Acudí a su vera y me mostró una página de la guía en la que aparecían reseñados un museo de alhajas falsas, una pinacoteca privada abierta al público los martes de 5 a 7, un monasterio románico y unas ruinas ibéricas abundosas de huesecillos y cascajos. Quienquiera que hubiera redactado el texto no dejaba traslucir un excesivo entusiasmo por ninguna de aquellas cuatro mecas culturales. Estaba por decirle al profesor que no captaba la pertinencia de la cosa, cuando mis ojos tropezaron con un párrafo referente al monasterio que rezaba así: «… las excavaciones iniciadas por la Generalitat allá por los años treinta, quién sabe si con fines de profanación, no permitieron encontrar la catacumba que la tradición asigna a este insulso monasterio. Ulteriores intentos de que la fundación Ford financiase las obras sólo han recibido sardónicas respuestas, por lo que dichas excavaciones no se han podido proseguir. Las arquivoltas del claustro carecen…».

—Maestro —exclamé—, ¿cree usted que estamos sobre la buena pista?

—En ciencia —pontificó don Plutarquete— nunca hay que echar las campanas al vuelo. Yo, con todo, osaría afirmar…

—¿Y dónde está situado —me apresuré a preguntar viendo que se avecinaba una perorata— este monasterio?

—Cabe el pueblo de Sant Pere de les Cireres, al que da nombre, que no lustre.

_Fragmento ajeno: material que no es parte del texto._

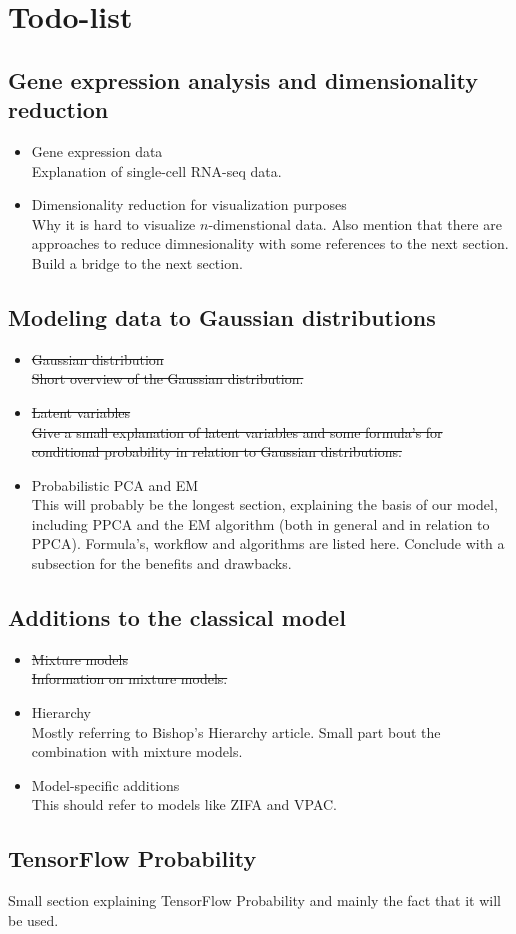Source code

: \section{Todo-list}

\subsection{Gene expression analysis and dimensionality reduction}
\begin{itemize}
    \item Gene expression data\\
    Explanation of single-cell RNA-seq data.
    \item Dimensionality reduction for visualization purposes\\
    Why it is hard to visualize $n$-dimenstional data. Also mention that there are approaches to reduce dimnesionality with some references to the next section. Build a bridge to the next section.
\end{itemize}

\subsection{Modeling data to Gaussian distributions}
\begin{itemize}
    \item \sout{Gaussian distribution}\\
    \sout{Short overview of the Gaussian distribution.}
    \item \sout{Latent variables}\\
    \sout{Give a small explanation of latent variables and some formula's for conditional probability in relation to Gaussian distributions.}
    \item Probabilistic PCA and EM\\
    This will probably be the longest section, explaining the basis of our model, including PPCA and the EM algorithm (both in general and in relation to PPCA). Formula's, workflow and algorithms are listed here. Conclude with a subsection for the benefits and drawbacks.
\end{itemize}

\subsection{Additions to the classical model}
\begin{itemize}
        \item \sout{Mixture models}\\
        \sout{Information on mixture models.}
        \item Hierarchy\\
        Mostly referring to Bishop's Hierarchy article. Small part bout the combination with mixture models.
        \item Model-specific additions\\
        This should refer to models like ZIFA and VPAC.
    \end{itemize}
    \subsection{TensorFlow Probability}
    Small section explaining TensorFlow Probability and mainly the fact that it will be used.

Páseme el mapa de carreteras.

Localizamos el pueblo en el mapa y calculamos que nos llevaría tres horas plantarnos allá, si la autopista no estaba colapsada.

—Pues, ¡en marcha! —grité sintiéndome remozado.

Era de cajón que la Emilia tenía que acompañarnos, ya que el coche era suyo y sólo ella sabía conducir y estaba licenciada para hacerlo y que, por consiguiente, Cándida tenía que quedarse al cuidado de María Pandora. Temí que se negara a permanecer en casa con grave quebranto de su negocio, pero no fue así.

—Cuando hay fútbol en la tele —nos explicó—, la clientela se esfuma.

Recordé, no sin nostalgia, que aquella noche retransmitían el España-Argentina. Otra vez, pensé, será.